Problem to work on → Up to and including the line that contains "Place Value \hfill", repeat the entries below exactly from the first line on. Do not carry over any pictures.

Information provided →
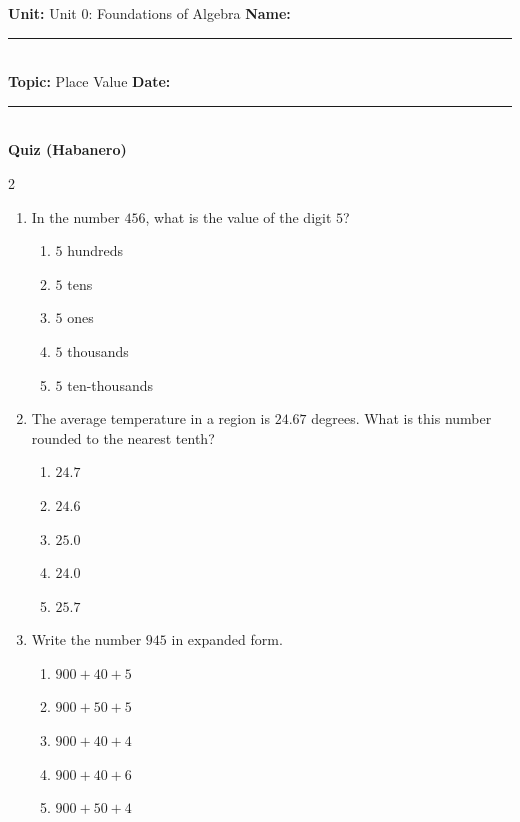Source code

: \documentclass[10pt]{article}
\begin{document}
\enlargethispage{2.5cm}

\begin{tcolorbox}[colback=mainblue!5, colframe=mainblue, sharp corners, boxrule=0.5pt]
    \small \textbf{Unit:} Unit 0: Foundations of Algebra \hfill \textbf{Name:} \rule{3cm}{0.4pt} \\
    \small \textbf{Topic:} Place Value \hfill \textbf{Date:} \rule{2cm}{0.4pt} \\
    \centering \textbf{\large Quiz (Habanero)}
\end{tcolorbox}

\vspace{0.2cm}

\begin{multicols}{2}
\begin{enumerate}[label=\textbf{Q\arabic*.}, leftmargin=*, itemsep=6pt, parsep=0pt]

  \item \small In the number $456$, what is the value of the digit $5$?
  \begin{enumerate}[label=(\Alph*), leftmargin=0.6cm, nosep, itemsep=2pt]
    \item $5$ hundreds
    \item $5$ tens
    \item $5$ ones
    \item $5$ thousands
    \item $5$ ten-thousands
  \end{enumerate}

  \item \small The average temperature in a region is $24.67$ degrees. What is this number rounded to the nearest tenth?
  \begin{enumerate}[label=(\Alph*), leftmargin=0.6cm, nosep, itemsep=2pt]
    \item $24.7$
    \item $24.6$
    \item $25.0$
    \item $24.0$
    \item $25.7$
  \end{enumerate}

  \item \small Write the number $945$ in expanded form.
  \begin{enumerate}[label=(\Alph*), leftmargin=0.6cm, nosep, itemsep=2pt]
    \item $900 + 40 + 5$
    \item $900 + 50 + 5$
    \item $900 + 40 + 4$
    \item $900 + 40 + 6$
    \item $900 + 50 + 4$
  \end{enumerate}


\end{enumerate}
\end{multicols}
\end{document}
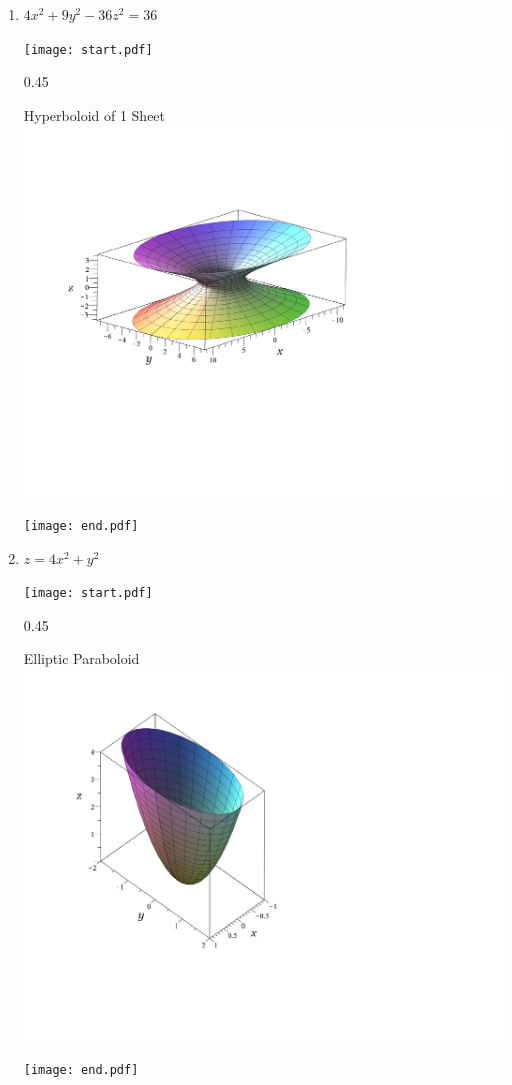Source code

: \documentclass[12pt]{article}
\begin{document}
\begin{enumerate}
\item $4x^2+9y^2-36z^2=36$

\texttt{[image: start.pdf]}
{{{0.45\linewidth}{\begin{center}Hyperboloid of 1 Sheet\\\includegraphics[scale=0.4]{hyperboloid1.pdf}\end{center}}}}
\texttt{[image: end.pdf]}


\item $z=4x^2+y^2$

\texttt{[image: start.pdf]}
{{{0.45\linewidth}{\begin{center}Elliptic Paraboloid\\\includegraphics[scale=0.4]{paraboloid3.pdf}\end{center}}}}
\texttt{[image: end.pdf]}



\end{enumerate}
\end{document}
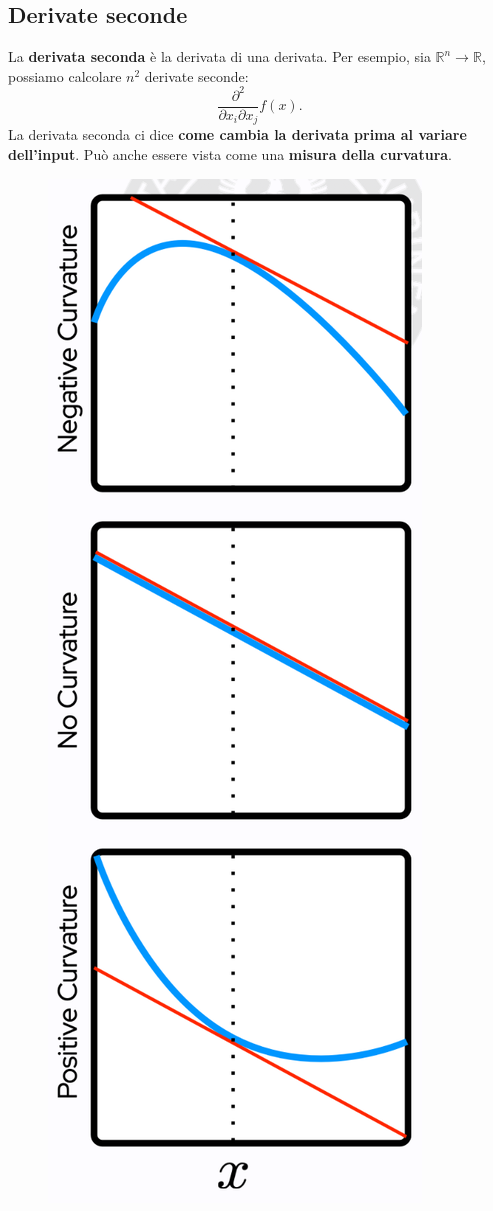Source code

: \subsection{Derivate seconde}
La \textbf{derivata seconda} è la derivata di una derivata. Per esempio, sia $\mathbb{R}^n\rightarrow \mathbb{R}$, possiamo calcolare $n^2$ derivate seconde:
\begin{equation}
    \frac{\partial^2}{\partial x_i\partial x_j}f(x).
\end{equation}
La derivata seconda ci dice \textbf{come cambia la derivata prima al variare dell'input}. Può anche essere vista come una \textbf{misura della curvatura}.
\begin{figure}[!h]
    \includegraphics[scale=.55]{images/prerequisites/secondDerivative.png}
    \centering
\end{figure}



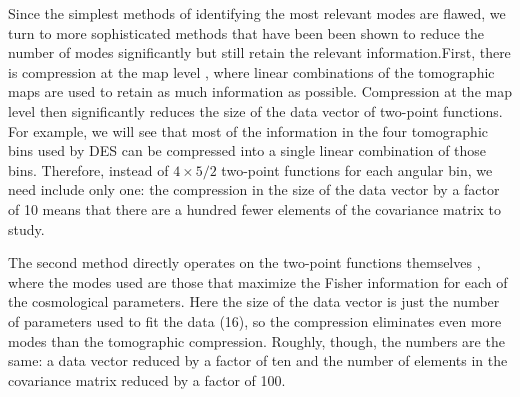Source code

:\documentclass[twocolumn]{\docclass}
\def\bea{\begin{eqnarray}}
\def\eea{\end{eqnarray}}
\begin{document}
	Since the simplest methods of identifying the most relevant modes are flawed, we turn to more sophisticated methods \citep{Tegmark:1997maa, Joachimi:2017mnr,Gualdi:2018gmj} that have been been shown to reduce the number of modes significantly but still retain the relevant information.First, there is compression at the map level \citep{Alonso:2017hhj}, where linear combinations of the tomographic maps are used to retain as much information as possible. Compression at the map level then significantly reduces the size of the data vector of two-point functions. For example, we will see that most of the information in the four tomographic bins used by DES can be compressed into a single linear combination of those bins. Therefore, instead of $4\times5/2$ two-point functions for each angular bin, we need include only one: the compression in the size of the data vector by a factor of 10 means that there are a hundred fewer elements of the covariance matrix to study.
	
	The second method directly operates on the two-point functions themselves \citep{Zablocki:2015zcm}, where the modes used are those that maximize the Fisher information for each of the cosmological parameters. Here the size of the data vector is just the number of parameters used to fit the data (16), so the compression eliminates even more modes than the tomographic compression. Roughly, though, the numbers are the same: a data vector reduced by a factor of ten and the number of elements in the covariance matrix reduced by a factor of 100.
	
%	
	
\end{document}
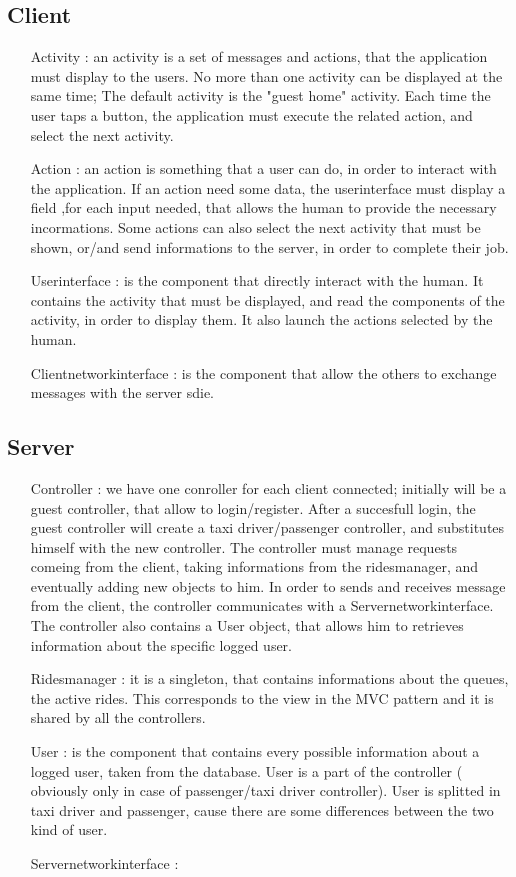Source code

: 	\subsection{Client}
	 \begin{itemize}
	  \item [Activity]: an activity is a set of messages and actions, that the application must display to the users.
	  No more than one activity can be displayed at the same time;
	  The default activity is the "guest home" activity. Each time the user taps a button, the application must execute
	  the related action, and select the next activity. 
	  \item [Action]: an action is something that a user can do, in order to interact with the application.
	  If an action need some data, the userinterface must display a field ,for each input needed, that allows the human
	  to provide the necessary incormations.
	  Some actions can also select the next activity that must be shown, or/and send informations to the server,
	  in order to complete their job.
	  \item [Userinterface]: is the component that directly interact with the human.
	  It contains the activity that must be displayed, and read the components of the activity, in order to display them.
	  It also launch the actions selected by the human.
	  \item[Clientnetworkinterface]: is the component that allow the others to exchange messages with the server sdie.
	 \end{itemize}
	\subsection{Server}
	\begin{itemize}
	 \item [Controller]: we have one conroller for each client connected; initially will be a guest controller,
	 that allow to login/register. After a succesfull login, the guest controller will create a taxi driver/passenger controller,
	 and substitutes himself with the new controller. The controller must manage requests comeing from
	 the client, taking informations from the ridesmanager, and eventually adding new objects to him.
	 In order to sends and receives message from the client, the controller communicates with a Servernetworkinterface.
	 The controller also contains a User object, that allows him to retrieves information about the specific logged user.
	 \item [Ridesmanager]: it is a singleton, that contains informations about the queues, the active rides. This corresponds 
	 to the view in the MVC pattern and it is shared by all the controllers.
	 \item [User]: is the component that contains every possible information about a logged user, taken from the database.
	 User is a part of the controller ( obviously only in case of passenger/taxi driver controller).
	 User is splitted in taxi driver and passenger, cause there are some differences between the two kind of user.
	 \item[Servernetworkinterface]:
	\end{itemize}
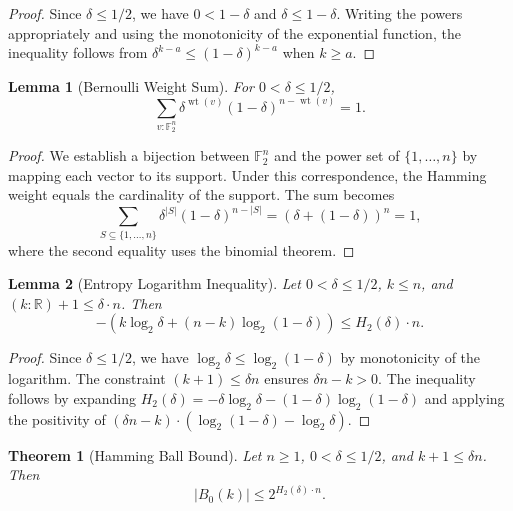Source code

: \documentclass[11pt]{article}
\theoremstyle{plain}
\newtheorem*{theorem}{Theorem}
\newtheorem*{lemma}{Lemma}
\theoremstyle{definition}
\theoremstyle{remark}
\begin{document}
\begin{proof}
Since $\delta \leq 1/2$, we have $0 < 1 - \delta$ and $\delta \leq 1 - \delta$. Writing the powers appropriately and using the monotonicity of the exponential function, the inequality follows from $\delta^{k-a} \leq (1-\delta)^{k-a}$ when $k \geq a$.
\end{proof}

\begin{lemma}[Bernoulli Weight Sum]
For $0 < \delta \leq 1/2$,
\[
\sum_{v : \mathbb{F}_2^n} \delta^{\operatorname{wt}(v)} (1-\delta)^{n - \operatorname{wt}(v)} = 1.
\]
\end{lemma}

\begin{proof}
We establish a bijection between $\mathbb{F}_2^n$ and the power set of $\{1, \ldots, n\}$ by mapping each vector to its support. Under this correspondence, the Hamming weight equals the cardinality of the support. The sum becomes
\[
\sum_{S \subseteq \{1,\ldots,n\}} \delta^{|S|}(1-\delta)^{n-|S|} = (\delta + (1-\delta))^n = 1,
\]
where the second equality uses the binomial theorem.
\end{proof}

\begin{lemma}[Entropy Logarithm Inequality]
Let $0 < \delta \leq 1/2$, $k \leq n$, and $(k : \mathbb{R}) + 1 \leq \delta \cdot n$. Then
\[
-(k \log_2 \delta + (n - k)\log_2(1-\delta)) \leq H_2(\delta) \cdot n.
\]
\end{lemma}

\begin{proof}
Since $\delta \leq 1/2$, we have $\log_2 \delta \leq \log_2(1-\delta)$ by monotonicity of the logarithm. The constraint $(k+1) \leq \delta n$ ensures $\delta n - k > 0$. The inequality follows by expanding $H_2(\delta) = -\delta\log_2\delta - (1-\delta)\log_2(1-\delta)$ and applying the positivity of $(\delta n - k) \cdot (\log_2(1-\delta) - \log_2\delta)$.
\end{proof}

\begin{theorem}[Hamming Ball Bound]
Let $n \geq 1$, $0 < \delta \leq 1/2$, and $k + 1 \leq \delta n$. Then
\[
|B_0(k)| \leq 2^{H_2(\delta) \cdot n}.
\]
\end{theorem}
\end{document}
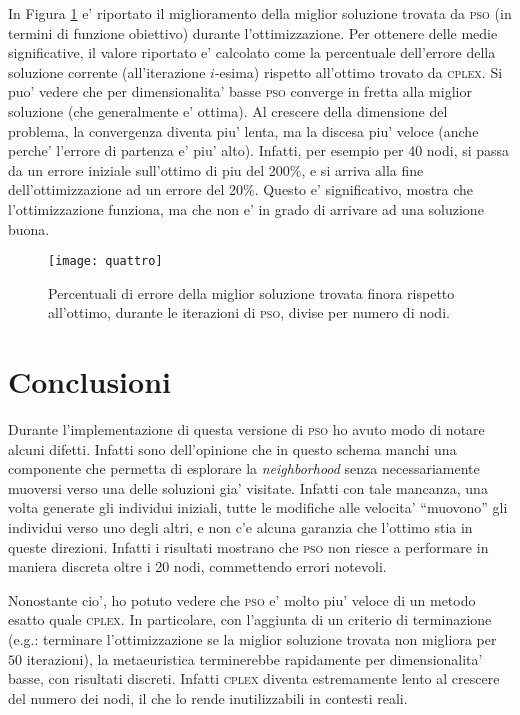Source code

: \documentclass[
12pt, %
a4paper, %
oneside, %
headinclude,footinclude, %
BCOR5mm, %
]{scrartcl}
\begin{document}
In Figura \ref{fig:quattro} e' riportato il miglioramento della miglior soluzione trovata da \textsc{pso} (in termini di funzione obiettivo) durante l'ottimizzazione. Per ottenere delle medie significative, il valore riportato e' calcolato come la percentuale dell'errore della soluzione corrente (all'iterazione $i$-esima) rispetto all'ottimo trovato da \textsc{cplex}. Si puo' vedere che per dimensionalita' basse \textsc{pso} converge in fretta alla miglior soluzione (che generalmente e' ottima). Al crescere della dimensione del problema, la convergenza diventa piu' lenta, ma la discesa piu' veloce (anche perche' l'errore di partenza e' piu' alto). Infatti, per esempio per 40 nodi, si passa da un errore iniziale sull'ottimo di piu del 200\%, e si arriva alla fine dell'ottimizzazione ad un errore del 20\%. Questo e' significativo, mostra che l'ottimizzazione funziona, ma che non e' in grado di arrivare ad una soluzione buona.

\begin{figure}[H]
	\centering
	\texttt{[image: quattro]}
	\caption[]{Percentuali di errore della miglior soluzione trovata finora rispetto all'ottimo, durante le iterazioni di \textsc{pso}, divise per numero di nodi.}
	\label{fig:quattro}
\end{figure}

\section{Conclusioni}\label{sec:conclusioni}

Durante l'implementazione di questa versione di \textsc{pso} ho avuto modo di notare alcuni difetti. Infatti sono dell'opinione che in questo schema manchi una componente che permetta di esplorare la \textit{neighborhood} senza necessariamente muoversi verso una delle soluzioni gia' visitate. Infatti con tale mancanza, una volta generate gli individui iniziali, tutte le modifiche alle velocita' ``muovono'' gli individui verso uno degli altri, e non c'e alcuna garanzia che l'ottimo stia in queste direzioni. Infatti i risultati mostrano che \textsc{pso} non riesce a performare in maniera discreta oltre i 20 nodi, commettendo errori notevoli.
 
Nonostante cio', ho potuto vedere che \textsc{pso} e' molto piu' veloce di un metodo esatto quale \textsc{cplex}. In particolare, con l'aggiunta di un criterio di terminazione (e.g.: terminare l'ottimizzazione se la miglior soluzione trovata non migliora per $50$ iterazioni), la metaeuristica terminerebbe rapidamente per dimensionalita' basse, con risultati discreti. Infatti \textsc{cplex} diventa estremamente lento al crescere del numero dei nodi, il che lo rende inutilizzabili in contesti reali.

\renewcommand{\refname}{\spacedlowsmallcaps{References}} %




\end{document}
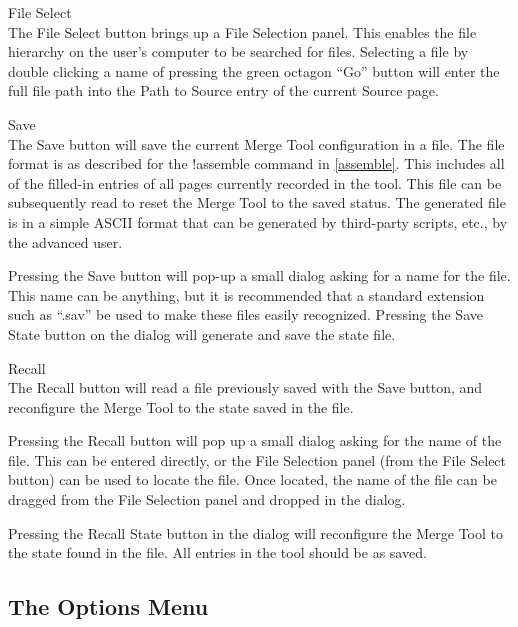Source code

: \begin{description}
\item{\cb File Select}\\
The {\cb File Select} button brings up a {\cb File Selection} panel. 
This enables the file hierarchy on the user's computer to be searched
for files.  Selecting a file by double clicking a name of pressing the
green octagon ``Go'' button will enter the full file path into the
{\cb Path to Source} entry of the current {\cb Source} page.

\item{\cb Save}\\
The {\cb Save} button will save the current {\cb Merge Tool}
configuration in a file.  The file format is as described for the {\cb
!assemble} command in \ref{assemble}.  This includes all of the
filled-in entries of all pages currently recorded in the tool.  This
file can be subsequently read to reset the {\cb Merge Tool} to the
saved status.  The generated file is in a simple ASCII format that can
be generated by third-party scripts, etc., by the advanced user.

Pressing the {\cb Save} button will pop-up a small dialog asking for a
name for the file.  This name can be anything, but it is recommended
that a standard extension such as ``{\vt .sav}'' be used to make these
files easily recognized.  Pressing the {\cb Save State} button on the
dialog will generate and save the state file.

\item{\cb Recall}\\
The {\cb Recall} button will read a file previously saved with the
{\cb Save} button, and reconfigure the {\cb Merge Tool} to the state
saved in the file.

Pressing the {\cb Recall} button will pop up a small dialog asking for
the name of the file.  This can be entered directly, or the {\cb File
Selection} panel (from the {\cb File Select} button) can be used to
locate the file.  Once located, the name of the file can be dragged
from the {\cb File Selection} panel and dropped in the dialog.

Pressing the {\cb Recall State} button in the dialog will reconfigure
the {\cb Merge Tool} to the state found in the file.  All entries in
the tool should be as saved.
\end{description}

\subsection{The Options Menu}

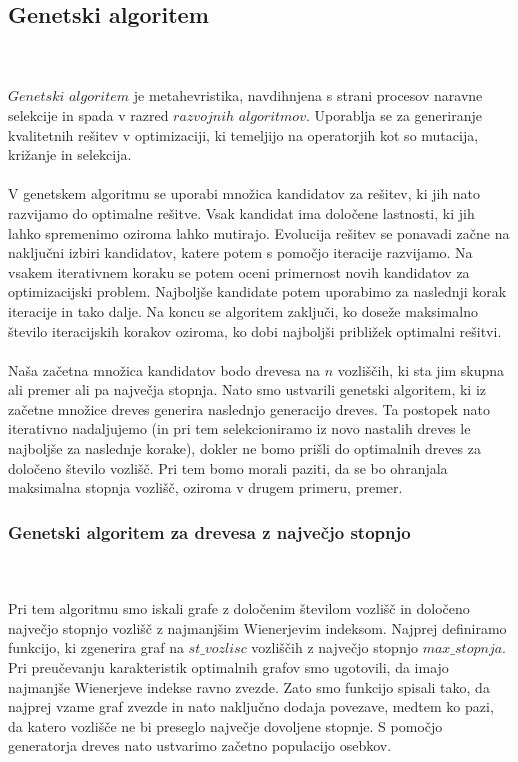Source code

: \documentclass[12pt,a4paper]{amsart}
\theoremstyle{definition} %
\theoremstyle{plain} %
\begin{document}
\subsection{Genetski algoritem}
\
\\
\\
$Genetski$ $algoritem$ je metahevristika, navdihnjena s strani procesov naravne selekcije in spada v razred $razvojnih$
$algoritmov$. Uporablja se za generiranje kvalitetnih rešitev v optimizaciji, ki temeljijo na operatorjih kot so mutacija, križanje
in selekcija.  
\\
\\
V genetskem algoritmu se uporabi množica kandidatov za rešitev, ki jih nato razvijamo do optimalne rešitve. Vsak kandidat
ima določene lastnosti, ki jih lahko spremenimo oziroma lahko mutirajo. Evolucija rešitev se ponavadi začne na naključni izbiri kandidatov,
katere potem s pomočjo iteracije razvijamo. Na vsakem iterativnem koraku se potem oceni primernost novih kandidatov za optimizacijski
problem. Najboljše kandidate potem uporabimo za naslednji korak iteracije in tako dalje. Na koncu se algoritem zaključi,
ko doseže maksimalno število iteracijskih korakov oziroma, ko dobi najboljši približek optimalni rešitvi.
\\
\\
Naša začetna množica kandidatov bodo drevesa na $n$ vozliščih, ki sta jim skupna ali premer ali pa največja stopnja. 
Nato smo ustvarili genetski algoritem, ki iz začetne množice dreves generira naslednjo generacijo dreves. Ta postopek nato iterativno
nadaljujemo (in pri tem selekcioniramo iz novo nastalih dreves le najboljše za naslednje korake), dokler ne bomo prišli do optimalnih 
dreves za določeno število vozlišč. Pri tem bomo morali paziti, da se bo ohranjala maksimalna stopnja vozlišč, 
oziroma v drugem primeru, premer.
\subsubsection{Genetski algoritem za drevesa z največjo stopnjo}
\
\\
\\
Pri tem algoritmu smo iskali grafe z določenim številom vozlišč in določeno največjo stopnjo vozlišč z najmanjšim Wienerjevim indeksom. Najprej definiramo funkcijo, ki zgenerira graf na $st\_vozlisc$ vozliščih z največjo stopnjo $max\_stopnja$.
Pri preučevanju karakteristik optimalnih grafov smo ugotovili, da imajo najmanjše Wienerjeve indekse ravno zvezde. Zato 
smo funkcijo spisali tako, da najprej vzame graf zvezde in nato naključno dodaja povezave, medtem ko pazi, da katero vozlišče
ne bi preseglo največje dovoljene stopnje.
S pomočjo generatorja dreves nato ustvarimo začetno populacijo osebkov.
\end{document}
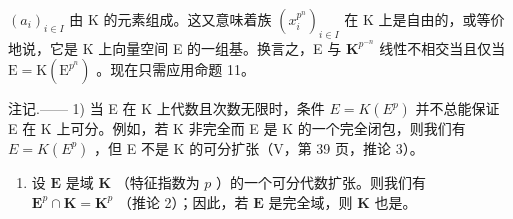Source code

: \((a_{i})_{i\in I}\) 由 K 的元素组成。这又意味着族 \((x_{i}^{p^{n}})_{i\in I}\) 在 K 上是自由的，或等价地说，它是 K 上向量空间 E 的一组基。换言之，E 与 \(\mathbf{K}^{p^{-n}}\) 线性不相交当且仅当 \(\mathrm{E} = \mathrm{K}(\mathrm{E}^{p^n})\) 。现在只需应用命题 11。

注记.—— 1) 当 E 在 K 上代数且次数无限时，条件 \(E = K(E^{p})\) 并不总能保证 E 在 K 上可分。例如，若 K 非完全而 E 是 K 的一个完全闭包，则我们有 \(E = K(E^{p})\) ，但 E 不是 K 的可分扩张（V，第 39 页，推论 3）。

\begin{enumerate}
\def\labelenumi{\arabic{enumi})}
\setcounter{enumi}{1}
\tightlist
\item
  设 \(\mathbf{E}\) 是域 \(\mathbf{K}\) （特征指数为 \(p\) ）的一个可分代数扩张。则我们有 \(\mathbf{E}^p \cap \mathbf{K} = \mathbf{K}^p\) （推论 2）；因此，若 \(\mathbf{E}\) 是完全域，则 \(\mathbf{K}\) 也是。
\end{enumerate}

Output below →
Source code

: \documentclass[10pt]{article}
\begin{document}
\enlargethispage{2.5cm}

\begin{tcolorbox}[colback=mainblue!5, colframe=mainblue, sharp corners, boxrule=0.5pt]
    \small \textbf{Unit:} Unit 0: Foundations of Algebra \hfill \textbf{Name:} \rule{3cm}{0.4pt} \\
    \small \textbf{Topic:} Place Value \hfill \textbf{Date:} \rule{2cm}{0.4pt} \\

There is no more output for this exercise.